Top of Recorded information

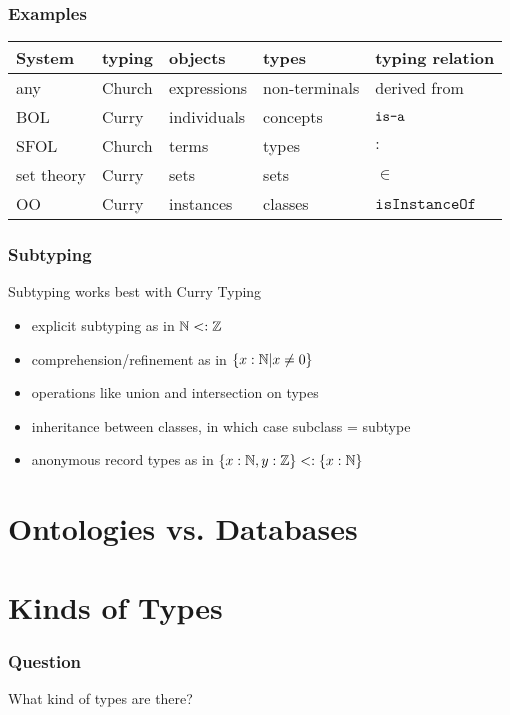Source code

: \begin{frame}\frametitle{Examples}
\begin{center}
\begin{tabular}{l|llll}
System & typing & objects & types & typing relation\\
\hline
any & Church & expressions & non-terminals & derived from\\
BOL & Curry  & individuals & concepts & $\mathop{\texttt{is-a}}$\\
SFOL & Church & terms & types & $:$ \\
set theory & Curry & sets & sets & $\in$ \\
OO & Curry & instances & classes & $\mathtt{isInstanceOf}$\\
\end{tabular}
\end{center}
\end{frame}

\begin{frame}\frametitle{Subtyping}
Subtyping works best with Curry Typing
\begin{itemize}
 \item explicit subtyping as in $\mathbb{N}<:\mathbb{Z}$
 \item comprehension/refinement as in $\{x:\mathbb{N}|x\neq 0\}$
 \item operations like union and intersection on types
 \item inheritance between classes, in which case subclass = subtype
 \item anonymous record types as in $\{x:\mathbb{N},y:\mathbb{Z}\}<:\{x:\mathbb{N}\}$
\end{itemize}
\end{frame}


\section{Ontologies vs. Databases}



\section{Kinds of Types}

\begin{frame}\frametitle{Question}
What kind of types are there?
\end{frame}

Bottom of Recorded information

When a line in the records above holds "Curry", that line is to be reported.

BOL & Curry  & individuals & concepts & $\mathop{\texttt{is-a}}$\\
set theory & Curry & sets & sets & $\in$ \\
OO & Curry & instances & classes & $\mathtt{isInstanceOf}$\\
Subtyping works best with Curry Typing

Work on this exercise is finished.